◆ **ASSIGNED TASK**
Verbatim output, no pictures: the lines from the beginning of the material through the line with "## 6. Battlefield 3 - Performance Modelling", both ends kept.

◆ **DATA TO USE**

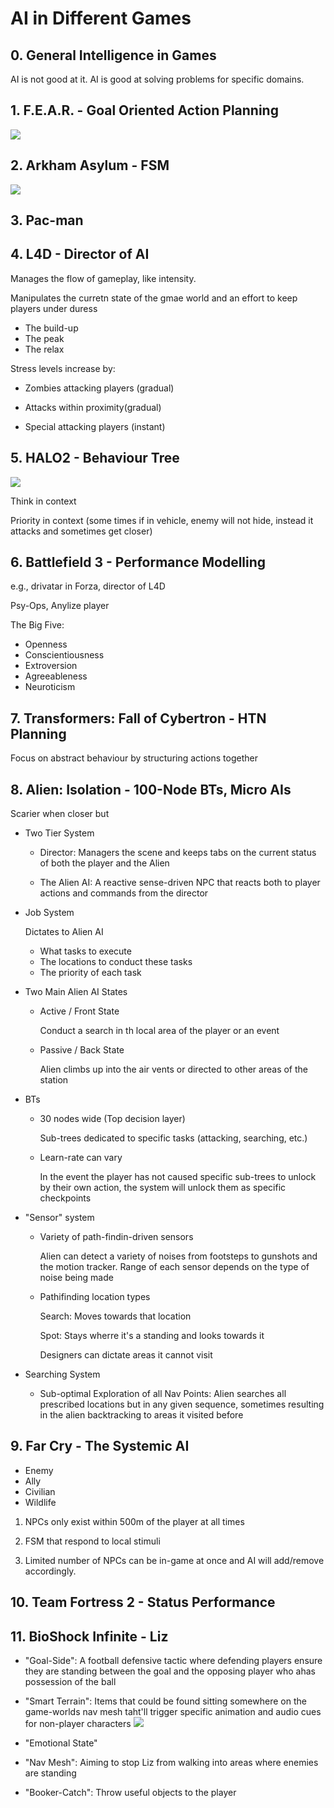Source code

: # AI in Different Games

##  0. General Intelligence in Games

AI is not good at it. AI is good at solving problems for specific domains.

## 1. F.E.A.R. - Goal Oriented Action Planning

![](assets/Fear.png)

## 2. Arkham Asylum - FSM

![](assets/ArkhamAsylum.png)

## 3. Pac-man

## 4. L4D - Director of AI

Manages the flow of gameplay, like intensity.

Manipulates the curretn state of the gmae world and an effort to keep players under duress

- The build-up
- The peak
- The relax

Stress levels increase by:
- Zombies attacking players (gradual)

- Attacks within proximity(gradual)

- Special attacking players (instant)

## 5. HALO2 - Behaviour Tree

![](assets/HALO2.png)

Think in context

Priority in context (some times if in vehicle, enemy will not hide, instead it attacks and sometimes get closer)

## 6. Battlefield 3 - Performance Modelling

e.g., drivatar in Forza, director of L4D

Psy-Ops, Anylize player

The Big Five:
- Openness
- Conscientiousness
- Extroversion
- Agreeableness
- Neuroticism

## 7. Transformers: Fall of Cybertron - HTN Planning

Focus on abstract behaviour by structuring actions together

## 8. Alien: Isolation - 100-Node BTs, Micro AIs

Scarier when closer but 

- Two Tier System 

    - Director: Managers the scene and keeps tabs on the current status of both the player and the Alien

    - The Alien AI: A reactive sense-driven NPC that reacts both to player actions and commands from the director

- Job System
    
    Dictates to Alien AI

    - What tasks to execute
    - The locations to conduct these tasks
    - The priority of each task

- Two Main Alien AI States

    - Active / Front State

        Conduct a search in th local area of the player or an event

    - Passive / Back State

        Alien climbs up into the air vents or directed to other areas of the station

- BTs

    - 30 nodes wide (Top decision layer)
        
        Sub-trees dedicated to specific tasks (attacking, searching, etc.)

    - Learn-rate can vary

        In the event the player has not caused specific sub-trees to unlock by their own action, the system will unlock them as specific checkpoints

- "Sensor" system

    - Variety of path-findin-driven sensors
        
        Alien can detect a variety of noises from footsteps to gunshots and the motion tracker. Range of each sensor depends on the type of noise being made

    - Pathifinding location types

        Search: Moves towards that location

        Spot: Stays wherre it's a standing and looks towards it

        Designers can dictate areas it cannot visit

- Searching System

    - Sub-optimal Exploration of all Nav Points: Alien searches all prescribed locations but in any given sequence, sometimes resulting in the alien backtracking to areas it visited before


## 9. Far Cry - The Systemic AI 

- Enemy
- Ally
- Civilian
- Wildlife

1. NPCs only exist within 500m of the player at all times

2. FSM that respond to local stimuli

3. Limited number of NPCs can be in-game at once and AI will add/remove accordingly.

## 10. Team Fortress 2 - Status Performance

## 11. BioShock Infinite - Liz 

- "Goal-Side": A football defensive tactic where defending players ensure they are standing between the goal and the opposing player who ahas possession of the ball

- "Smart Terrain": Items that could be found sitting somewhere on the game-worlds nav mesh taht'll trigger specific animation and audio cues for non-player characters
![](assets/BioShock.png)

- "Emotional State"

- "Nav Mesh": Aiming to stop Liz from walking into areas where enemies are standing

- "Booker-Catch": Throw useful objects to the player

◆ **SOLUTION FOR THIS EXERCISE**
Source code

: # AI in Different Games

##  0. General Intelligence in Games

AI is not good at it. AI is good at solving problems for specific domains.

## 1. F.E.A.R. - Goal Oriented Action Planning

![](assets/Fear.png)

## 2. Arkham Asylum - FSM

![](assets/ArkhamAsylum.png)

## 3. Pac-man

## 4. L4D - Director of AI

Manages the flow of gameplay, like intensity.

Manipulates the curretn state of the gmae world and an effort to keep players under duress

- The build-up
- The peak
- The relax

Stress levels increase by:
- Zombies attacking players (gradual)

- Attacks within proximity(gradual)

- Special attacking players (instant)

## 5. HALO2 - Behaviour Tree

![](assets/HALO2.png)

Think in context

Priority in context (some times if in vehicle, enemy will not hide, instead it attacks and sometimes get closer)

## 6. Battlefield 3 - Performance Modelling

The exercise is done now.